RAUCA: A Novel Physical Adversarial Attack on Vehicle Detectors via Robust and Accurate Camouflage Generation
This work addresses security vulnerabilities in autonomous vehicle systems by improving attack robustness, though it is incremental as it builds on existing neural rendering approaches.
The paper tackled the problem of generating physical adversarial camouflage for vehicle detectors by addressing limitations in capturing environmental characteristics and weather robustness, resulting in RAUCA outperforming existing methods on six object detectors in simulation and real-world tests.

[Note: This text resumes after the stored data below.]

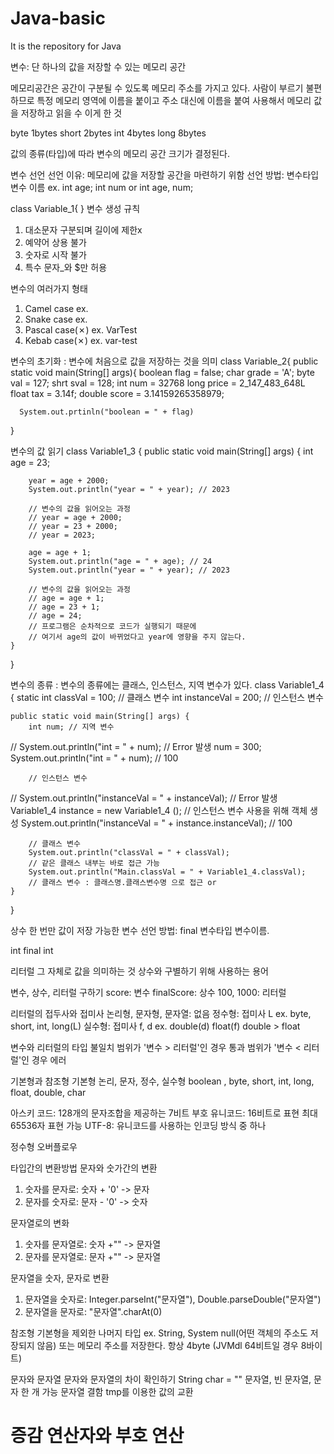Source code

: # Java-basic
It is the repository for Java

변수: 단 하나의 값을 저장할 수 있는 메모리 공간

메모리공간은 공간이 구분될 수 있도록 메모리 주소를 가지고 있다.
사람이 부르기 불편하므로 특정 메모리 영역에 이름을 붙이고 주소 대신에 이름을 붙여 사용해서 메모리 값을 저장하고 읽을 수 이게 한 것

byte 1bytes
short 2bytes
int 4bytes
long 8bytes

값의 종류(타입)에 따라 변수의 메모리 공간 크기가 결정된다.

변수 선언
선언 이유: 메모리에 값을 저장할 공간을 마련하기 위함
선언 방법: 변수타입 변수 이름 ex. int age; int num or int age, num;

class Variable_1{
}
변수 생성 규칙
1. 대소문자 구분되며 길이에 제한x
2. 예약어 상용 불가
3. 숫자로 시작 불가
4. 특수 문자_와 $만 허용


변수의 여러가지 형태
1. Camel case ex. 
2. Snake case ex. 
3. Pascal case(✗) ex. VarTest
4. Kebab case(✗) ex. var-test

 변수의 초기화
 : 변수에 처음으로 값을 저장하는 것을 의미
 class Variable_2{
   public static void main(String[] args){
      boolean flag = false;
      char grade = 'A';
      byte val = 127;
      shrt sval = 128;
      int num = 32768
      long price = 2_147_483_648L
      float tax = 3.14f;
      double score = 3.14159265358979;
      
      System.out.prtinln("boolean = " + flag)
   }
 
변수의 값 읽기
class Variable1_3 {
    public static void main(String[] args) {
        int age = 23;

        year = age + 2000;
        System.out.println("year = " + year); // 2023

        // 변수의 값을 읽어오는 과정
        // year = age + 2000;
        // year = 23 + 2000;
        // year = 2023;

        age = age + 1;
        System.out.println("age = " + age); // 24
        System.out.println("year = " + year); // 2023

        // 변수의 값을 읽어오는 과정
        // age = age + 1;
        // age = 23 + 1;
        // age = 24;
        // 프로그램은 순차적으로 코드가 실행되기 때문에
        // 여기서 age의 값이 바뀌었다고 year에 영향을 주지 않는다.
    }
}

변수의 종류
: 변수의 종류에는 클래스, 인스턴스, 지역 변수가 있다.
class Variable1_4 {
    static int classVal = 100; // 클래스 변수
    int instanceVal = 200; // 인스턴스 변수

    public static void main(String[] args) {
        int num; // 지역 변수
//        System.out.println("int = " + num); // Error 발생
        num = 300;
        System.out.println("int = " + num); // 100

        // 인스턴스 변수
//        System.out.println("instanceVal = " + instanceVal); // Error 발생
        Variable1_4 instance = new Variable1_4 (); // 인스턴스 변수 사용을 위해 객체 생성
        System.out.println("instanceVal = " + instance.instanceVal); // 100

        // 클래스 변수
        System.out.println("classVal = " + classVal);
        // 같은 클래스 내부는 바로 접근 가능
        System.out.println("Main.classVal = " + Variable1_4.classVal);
        // 클래스 변수 : 클래스명.클래스변수명 으로 접근 or
    }
 }
 
 상수
 한 번만 값이 저장 가능한 변수
 선언 방법: final 변수타입 변수이름.
 
 int
 final int
 
 리터럴
 그 자체로 값을 의미하는 것
 상수와 구별하기 위해 사용하는 용어
 
 변수, 상수, 리터럴 구하기
 score: 변수
 finalScore: 상수
 100, 1000: 리터럴
 
 리터럴의 접두사와 접미사
 논리형, 문자형, 문자열: 없음
 정수형: 접미사 L  ex. byte, short, int, long(L)
 실수형: 접미사 f, d  ex. double(d) float(f)  double > float
 
 변수와 리터럴의 타입 불일치
 범위가 '변수 > 리터럴'인 경우 통과
 범위가 '변수 < 리터럴'인 경우 에러
 
 기본형과 참조형
 기본형
 논리, 문자, 정수, 실수형
 boolean , byte, short, int, long, float, double, char
 
 아스키 코드: 128개의 문자조합을 제공하는 7비트 부호
 유니코드: 16비트로 표현 최대 65536자 표현 가능
 UTF-8: 유니코드를 사용하는 인코딩 방식 중 하나
 
 정수형 오버플로우
 
 타입간의 변환방법
 문자와 숫가간의 변환
 1. 숫자를 문자로: 숫자 + '0' -> 문자
 2. 문자를 숫자로: 문자 - '0' -> 숫자
 
 문자열로의 변화
 1. 숫자를 문자열로: 숫자 +"" -> 문자열
 2. 문자를 문자열로: 문자 +"" -> 문자열
 
 문자열을 숫자, 문자로 변환
 1. 문자열을 숫자로: Integer.parseInt("문자열"), Double.parseDouble("문자열")
 2. 문자열을 문자로: "문자열".charAt(0)
 
 참조형
 기본형을 제외한 나머지 타입  ex. String, System
 null(어떤 객체의 주소도 저장되지 않음) 또는 메모리 주소를 저장한다. 항상 4byte (JVMdl 64비트일 경우 8바이트)
 
 문자와 문자열
 문자와 문자열의 차이 확인하기
 String char = "" 문자열, 빈 문자열, 문자 한 개 가능
 문자열 결함
 tmp를 이용한 값의 교환
 
 <h1>증감 연산자와 부호 연산</h1>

Adversarial camouflage is a widely used physical attack against vehicle detectors for its superiority in multi-view attack performance. One promising approach involves using differentiable neural renderers to facilitate adversarial camouflage optimization through gradient back-propagation. However, existing methods often struggle to capture environmental characteristics during the rendering process or produce adversarial textures that can precisely map to the target vehicle, resulting in suboptimal attack performance. Moreover, these approaches neglect diverse weather conditions, reducing the efficacy of generated camouflage across varying weather scenarios. To tackle these challenges, we propose a robust and accurate camouflage generation method, namely RAUCA. The core of RAUCA is a novel neural rendering component, Neural Renderer Plus (NRP), which can accurately project vehicle textures and render images with environmental characteristics such as lighting and weather. In addition, we integrate a multi-weather dataset for camouflage generation, leveraging the NRP to enhance the attack robustness. Experimental results on six popular object detectors show that RAUCA consistently outperforms existing methods in both simulation and real-world settings.